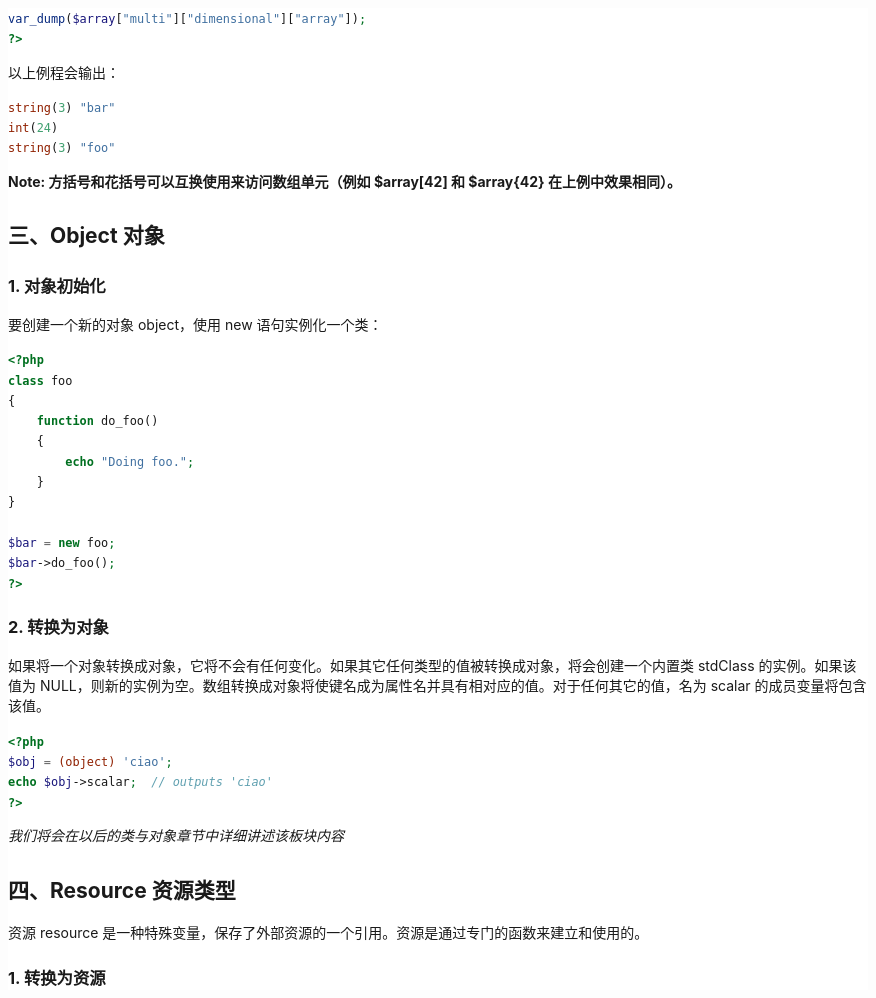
 ```php
var_dump($array["multi"]["dimensional"]["array"]);
?> 
```

以上例程会输出：

```php
string(3) "bar"
int(24)
string(3) "foo" 
```

**Note: 方括号和花括号可以互换使用来访问数组单元（例如 \$array[42] 和 \$array{42} 在上例中效果相同）。**

## 三、Object 对象

### 1\. 对象初始化

要创建一个新的对象 object，使用 new 语句实例化一个类：

```php
<?php
class foo
{
    function do_foo()
    {
        echo "Doing foo."; 
    }
}

$bar = new foo;
$bar->do_foo();
?> 
```

### 2\. 转换为对象

如果将一个对象转换成对象，它将不会有任何变化。如果其它任何类型的值被转换成对象，将会创建一个内置类 stdClass 的实例。如果该值为 NULL，则新的实例为空。数组转换成对象将使键名成为属性名并具有相对应的值。对于任何其它的值，名为 scalar 的成员变量将包含该值。

```php
<?php
$obj = (object) 'ciao';
echo $obj->scalar;  // outputs 'ciao'
?> 
```

*我们将会在以后的类与对象章节中详细讲述该板块内容*

## 四、Resource 资源类型

资源 resource 是一种特殊变量，保存了外部资源的一个引用。资源是通过专门的函数来建立和使用的。

### 1\. 转换为资源
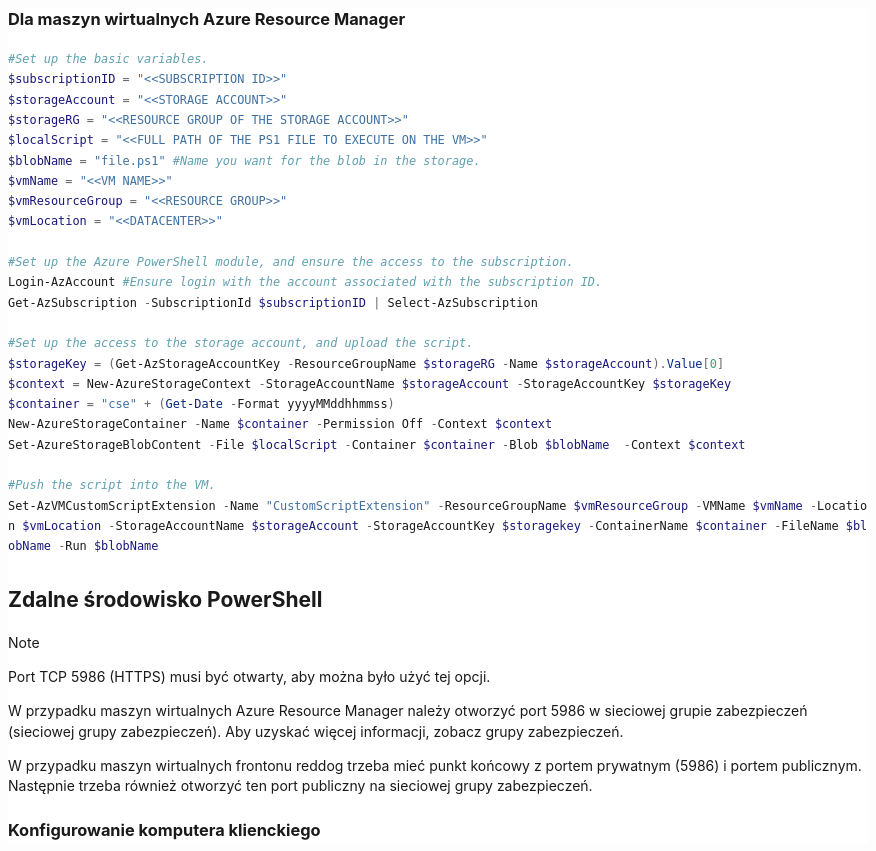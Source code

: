 ### <a name="for-azure-resource-manager-vms"></a>Dla maszyn wirtualnych Azure Resource Manager

 

```powershell
#Set up the basic variables.
$subscriptionID = "<<SUBSCRIPTION ID>>"
$storageAccount = "<<STORAGE ACCOUNT>>"
$storageRG = "<<RESOURCE GROUP OF THE STORAGE ACCOUNT>>" 
$localScript = "<<FULL PATH OF THE PS1 FILE TO EXECUTE ON THE VM>>" 
$blobName = "file.ps1" #Name you want for the blob in the storage.
$vmName = "<<VM NAME>>" 
$vmResourceGroup = "<<RESOURCE GROUP>>"
$vmLocation = "<<DATACENTER>>" 
 
#Set up the Azure PowerShell module, and ensure the access to the subscription.
Login-AzAccount #Ensure login with the account associated with the subscription ID.
Get-AzSubscription -SubscriptionId $subscriptionID | Select-AzSubscription

#Set up the access to the storage account, and upload the script.
$storageKey = (Get-AzStorageAccountKey -ResourceGroupName $storageRG -Name $storageAccount).Value[0]
$context = New-AzureStorageContext -StorageAccountName $storageAccount -StorageAccountKey $storageKey
$container = "cse" + (Get-Date -Format yyyyMMddhhmmss)
New-AzureStorageContainer -Name $container -Permission Off -Context $context
Set-AzureStorageBlobContent -File $localScript -Container $container -Blob $blobName  -Context $context

#Push the script into the VM.
Set-AzVMCustomScriptExtension -Name "CustomScriptExtension" -ResourceGroupName $vmResourceGroup -VMName $vmName -Location $vmLocation -StorageAccountName $storageAccount -StorageAccountKey $storagekey -ContainerName $container -FileName $blobName -Run $blobName
```

## <a name="remote-powershell"></a>Zdalne środowisko PowerShell

>[!NOTE]
>Port TCP 5986 (HTTPS) musi być otwarty, aby można było użyć tej opcji.
>
>W przypadku maszyn wirtualnych Azure Resource Manager należy otworzyć port 5986 w sieciowej grupie zabezpieczeń (sieciowej grupy zabezpieczeń). Aby uzyskać więcej informacji, zobacz grupy zabezpieczeń. 
>
>W przypadku maszyn wirtualnych frontonu reddog trzeba mieć punkt końcowy z portem prywatnym (5986) i portem publicznym. Następnie trzeba również otworzyć ten port publiczny na sieciowej grupy zabezpieczeń.

### <a name="set-up-the-client-computer"></a>Konfigurowanie komputera klienckiego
-------------------------
### Aim of the task
Number of lines containing the word "otworzyć" in the listing: state it, and add no other text.

### Exercise result
2